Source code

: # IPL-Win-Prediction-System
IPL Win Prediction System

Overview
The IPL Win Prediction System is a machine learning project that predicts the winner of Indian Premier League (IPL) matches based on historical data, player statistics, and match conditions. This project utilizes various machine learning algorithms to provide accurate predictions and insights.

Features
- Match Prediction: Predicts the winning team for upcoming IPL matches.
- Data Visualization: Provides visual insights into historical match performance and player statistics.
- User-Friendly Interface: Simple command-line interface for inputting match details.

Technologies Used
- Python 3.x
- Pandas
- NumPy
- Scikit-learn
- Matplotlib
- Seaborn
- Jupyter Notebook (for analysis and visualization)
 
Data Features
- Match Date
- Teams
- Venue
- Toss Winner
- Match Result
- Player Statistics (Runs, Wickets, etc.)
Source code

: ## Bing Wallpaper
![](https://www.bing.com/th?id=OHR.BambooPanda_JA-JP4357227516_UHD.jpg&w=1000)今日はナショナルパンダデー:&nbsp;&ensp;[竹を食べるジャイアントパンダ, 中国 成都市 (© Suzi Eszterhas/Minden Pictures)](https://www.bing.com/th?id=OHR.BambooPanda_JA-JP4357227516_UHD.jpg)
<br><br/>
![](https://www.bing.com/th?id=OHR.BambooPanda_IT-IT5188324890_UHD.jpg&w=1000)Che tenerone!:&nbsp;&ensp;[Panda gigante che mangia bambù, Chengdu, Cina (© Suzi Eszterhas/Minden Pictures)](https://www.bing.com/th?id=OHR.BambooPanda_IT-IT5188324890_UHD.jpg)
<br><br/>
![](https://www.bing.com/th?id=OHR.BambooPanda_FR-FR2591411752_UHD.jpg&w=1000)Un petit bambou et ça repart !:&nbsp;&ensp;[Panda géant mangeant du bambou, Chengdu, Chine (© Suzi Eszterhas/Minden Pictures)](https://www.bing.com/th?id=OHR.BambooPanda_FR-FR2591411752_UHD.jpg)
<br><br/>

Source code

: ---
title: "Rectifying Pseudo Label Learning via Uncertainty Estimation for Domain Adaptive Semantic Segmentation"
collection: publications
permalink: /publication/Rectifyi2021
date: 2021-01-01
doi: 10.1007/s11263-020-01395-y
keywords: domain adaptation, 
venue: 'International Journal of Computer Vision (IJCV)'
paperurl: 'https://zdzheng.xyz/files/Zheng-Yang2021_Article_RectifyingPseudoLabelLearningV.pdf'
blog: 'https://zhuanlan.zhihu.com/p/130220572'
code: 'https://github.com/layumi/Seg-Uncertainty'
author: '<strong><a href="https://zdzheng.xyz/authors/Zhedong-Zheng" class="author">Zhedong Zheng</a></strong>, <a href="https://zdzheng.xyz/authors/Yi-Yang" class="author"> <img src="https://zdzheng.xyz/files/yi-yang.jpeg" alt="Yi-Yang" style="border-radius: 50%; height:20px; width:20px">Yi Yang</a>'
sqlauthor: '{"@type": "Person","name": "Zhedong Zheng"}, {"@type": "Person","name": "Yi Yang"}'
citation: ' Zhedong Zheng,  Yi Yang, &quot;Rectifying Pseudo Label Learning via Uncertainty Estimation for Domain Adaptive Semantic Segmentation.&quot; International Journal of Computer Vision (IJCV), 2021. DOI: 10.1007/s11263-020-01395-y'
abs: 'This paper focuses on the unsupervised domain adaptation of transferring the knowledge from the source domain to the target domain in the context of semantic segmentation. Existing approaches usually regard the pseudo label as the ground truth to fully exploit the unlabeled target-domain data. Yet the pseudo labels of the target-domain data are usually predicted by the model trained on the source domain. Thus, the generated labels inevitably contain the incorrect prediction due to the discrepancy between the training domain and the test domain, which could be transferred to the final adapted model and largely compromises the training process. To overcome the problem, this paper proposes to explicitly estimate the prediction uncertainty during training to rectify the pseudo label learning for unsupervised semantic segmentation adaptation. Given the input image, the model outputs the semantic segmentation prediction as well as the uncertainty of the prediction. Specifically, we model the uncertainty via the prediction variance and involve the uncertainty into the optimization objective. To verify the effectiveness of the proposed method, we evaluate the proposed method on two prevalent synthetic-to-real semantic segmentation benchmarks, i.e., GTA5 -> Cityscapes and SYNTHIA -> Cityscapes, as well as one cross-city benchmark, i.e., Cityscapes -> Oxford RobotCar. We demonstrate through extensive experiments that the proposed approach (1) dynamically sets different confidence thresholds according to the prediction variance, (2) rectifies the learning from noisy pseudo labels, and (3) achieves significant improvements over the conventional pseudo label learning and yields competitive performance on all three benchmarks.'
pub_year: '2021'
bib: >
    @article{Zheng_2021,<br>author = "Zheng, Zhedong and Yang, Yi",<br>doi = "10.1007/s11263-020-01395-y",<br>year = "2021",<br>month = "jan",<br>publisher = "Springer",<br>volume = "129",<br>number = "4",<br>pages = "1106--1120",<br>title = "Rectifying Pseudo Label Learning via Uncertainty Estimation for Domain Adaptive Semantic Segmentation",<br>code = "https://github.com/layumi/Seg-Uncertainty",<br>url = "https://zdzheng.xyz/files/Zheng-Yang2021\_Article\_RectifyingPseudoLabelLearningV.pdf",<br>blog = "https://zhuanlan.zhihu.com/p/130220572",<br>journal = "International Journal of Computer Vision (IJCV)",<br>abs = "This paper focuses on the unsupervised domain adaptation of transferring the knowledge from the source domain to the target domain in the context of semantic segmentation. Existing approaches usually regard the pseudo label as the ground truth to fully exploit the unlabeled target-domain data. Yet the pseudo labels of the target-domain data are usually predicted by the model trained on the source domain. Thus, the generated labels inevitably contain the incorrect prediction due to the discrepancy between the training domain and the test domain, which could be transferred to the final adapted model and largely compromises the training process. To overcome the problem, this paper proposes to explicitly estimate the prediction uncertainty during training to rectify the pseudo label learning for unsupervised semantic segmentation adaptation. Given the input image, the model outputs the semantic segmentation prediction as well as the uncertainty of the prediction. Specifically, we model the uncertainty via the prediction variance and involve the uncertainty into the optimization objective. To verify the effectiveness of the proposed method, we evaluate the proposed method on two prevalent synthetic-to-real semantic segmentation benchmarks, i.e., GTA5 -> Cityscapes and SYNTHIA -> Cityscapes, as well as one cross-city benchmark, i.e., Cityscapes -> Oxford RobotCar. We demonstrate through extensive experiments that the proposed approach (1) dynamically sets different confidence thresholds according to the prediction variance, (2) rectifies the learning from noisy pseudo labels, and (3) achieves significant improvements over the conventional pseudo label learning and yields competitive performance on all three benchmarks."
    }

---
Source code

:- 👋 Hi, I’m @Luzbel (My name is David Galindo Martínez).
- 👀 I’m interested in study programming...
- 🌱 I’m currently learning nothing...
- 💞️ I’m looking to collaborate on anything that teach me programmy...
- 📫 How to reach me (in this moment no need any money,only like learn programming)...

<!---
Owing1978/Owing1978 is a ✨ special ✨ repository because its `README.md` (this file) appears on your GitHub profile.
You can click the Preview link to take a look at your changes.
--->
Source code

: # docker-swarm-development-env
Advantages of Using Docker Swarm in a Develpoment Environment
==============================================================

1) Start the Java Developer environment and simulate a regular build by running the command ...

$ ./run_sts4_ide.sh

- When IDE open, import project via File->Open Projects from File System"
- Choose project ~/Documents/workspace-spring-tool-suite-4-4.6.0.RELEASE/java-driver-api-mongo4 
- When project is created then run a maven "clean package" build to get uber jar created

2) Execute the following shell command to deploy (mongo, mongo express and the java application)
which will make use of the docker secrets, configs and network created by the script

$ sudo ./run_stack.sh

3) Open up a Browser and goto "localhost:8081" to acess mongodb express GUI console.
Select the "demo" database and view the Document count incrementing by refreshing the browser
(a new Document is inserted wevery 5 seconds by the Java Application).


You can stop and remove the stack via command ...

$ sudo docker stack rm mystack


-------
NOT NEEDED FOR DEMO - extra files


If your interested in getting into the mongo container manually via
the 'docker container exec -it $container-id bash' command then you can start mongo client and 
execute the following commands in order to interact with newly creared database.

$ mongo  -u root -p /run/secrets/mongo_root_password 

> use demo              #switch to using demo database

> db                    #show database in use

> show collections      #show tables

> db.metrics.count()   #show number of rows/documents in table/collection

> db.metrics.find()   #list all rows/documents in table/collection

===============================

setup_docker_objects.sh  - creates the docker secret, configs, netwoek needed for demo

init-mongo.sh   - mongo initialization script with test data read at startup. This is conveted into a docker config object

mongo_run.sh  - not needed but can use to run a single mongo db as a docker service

REQUIREMENT »
Please give back exactly the lines of the listing above that run from the one containing "- Jupyter Notebook" through the one containing "citation: ' Zhedong", and only those.

ANSWER BELOW »
- Jupyter Notebook (for analysis and visualization)
 
Data Features
- Match Date
- Teams
- Venue
- Toss Winner
- Match Result
- Player Statistics (Runs, Wickets, etc.)
Source code

: ## Bing Wallpaper
![](https://www.bing.com/th?id=OHR.BambooPanda_JA-JP4357227516_UHD.jpg&w=1000)今日はナショナルパンダデー:&nbsp;&ensp;[竹を食べるジャイアントパンダ, 中国 成都市 (© Suzi Eszterhas/Minden Pictures)](https://www.bing.com/th?id=OHR.BambooPanda_JA-JP4357227516_UHD.jpg)
<br><br/>
![](https://www.bing.com/th?id=OHR.BambooPanda_IT-IT5188324890_UHD.jpg&w=1000)Che tenerone!:&nbsp;&ensp;[Panda gigante che mangia bambù, Chengdu, Cina (© Suzi Eszterhas/Minden Pictures)](https://www.bing.com/th?id=OHR.BambooPanda_IT-IT5188324890_UHD.jpg)
<br><br/>
![](https://www.bing.com/th?id=OHR.BambooPanda_FR-FR2591411752_UHD.jpg&w=1000)Un petit bambou et ça repart !:&nbsp;&ensp;[Panda géant mangeant du bambou, Chengdu, Chine (© Suzi Eszterhas/Minden Pictures)](https://www.bing.com/th?id=OHR.BambooPanda_FR-FR2591411752_UHD.jpg)
<br><br/>

Source code

: ---
title: "Rectifying Pseudo Label Learning via Uncertainty Estimation for Domain Adaptive Semantic Segmentation"
collection: publications
permalink: /publication/Rectifyi2021
date: 2021-01-01
doi: 10.1007/s11263-020-01395-y
keywords: domain adaptation, 
venue: 'International Journal of Computer Vision (IJCV)'
paperurl: 'https://zdzheng.xyz/files/Zheng-Yang2021_Article_RectifyingPseudoLabelLearningV.pdf'
blog: 'https://zhuanlan.zhihu.com/p/130220572'
code: 'https://github.com/layumi/Seg-Uncertainty'
author: '<strong><a href="https://zdzheng.xyz/authors/Zhedong-Zheng" class="author">Zhedong Zheng</a></strong>, <a href="https://zdzheng.xyz/authors/Yi-Yang" class="author"> <img src="https://zdzheng.xyz/files/yi-yang.jpeg" alt="Yi-Yang" style="border-radius: 50%; height:20px; width:20px">Yi Yang</a>'
sqlauthor: '{"@type": "Person","name": "Zhedong Zheng"}, {"@type": "Person","name": "Yi Yang"}'
citation: ' Zhedong Zheng,  Yi Yang, &quot;Rectifying Pseudo Label Learning via Uncertainty Estimation for Domain Adaptive Semantic Segmentation.&quot; International Journal of Computer Vision (IJCV), 2021. DOI: 10.1007/s11263-020-01395-y'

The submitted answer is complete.